(Collected data)
--------------------
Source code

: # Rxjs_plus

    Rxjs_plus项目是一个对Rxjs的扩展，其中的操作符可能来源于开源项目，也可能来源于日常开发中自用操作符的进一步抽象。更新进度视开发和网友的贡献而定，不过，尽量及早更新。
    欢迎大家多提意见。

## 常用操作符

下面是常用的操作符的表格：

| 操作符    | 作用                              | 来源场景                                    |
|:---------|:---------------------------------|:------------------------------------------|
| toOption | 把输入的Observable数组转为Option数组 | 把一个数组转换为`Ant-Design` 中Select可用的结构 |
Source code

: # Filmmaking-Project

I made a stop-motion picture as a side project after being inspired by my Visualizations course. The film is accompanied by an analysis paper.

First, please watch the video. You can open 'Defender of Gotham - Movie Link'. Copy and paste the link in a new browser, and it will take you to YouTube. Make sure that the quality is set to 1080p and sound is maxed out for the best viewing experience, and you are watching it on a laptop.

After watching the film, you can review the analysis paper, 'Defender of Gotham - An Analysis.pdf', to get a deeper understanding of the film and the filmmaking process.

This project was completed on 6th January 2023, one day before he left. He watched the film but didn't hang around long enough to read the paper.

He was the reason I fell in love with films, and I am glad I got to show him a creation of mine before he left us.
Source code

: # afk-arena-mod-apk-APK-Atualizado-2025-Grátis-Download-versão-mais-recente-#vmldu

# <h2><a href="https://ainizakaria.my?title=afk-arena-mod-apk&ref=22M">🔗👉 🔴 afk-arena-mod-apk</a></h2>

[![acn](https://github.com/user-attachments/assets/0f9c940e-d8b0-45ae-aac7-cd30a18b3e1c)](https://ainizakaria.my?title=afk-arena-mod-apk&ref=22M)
--------------------
WHAT TO PRODUCE:
Beginning with the line above that contains "Rxjs_plus项目是一个", copy each line exactly up to and including the line that contains "First, please watch", and go no further.

RESPONSE AREA:
    Rxjs_plus项目是一个对Rxjs的扩展，其中的操作符可能来源于开源项目，也可能来源于日常开发中自用操作符的进一步抽象。更新进度视开发和网友的贡献而定，不过，尽量及早更新。
    欢迎大家多提意见。

## 常用操作符

下面是常用的操作符的表格：

| 操作符    | 作用                              | 来源场景                                    |
|:---------|:---------------------------------|:------------------------------------------|
| toOption | 把输入的Observable数组转为Option数组 | 把一个数组转换为`Ant-Design` 中Select可用的结构 |
Source code

: # Filmmaking-Project

I made a stop-motion picture as a side project after being inspired by my Visualizations course. The film is accompanied by an analysis paper.

First, please watch the video. You can open 'Defender of Gotham - Movie Link'. Copy and paste the link in a new browser, and it will take you to YouTube. Make sure that the quality is set to 1080p and sound is maxed out for the best viewing experience, and you are watching it on a laptop.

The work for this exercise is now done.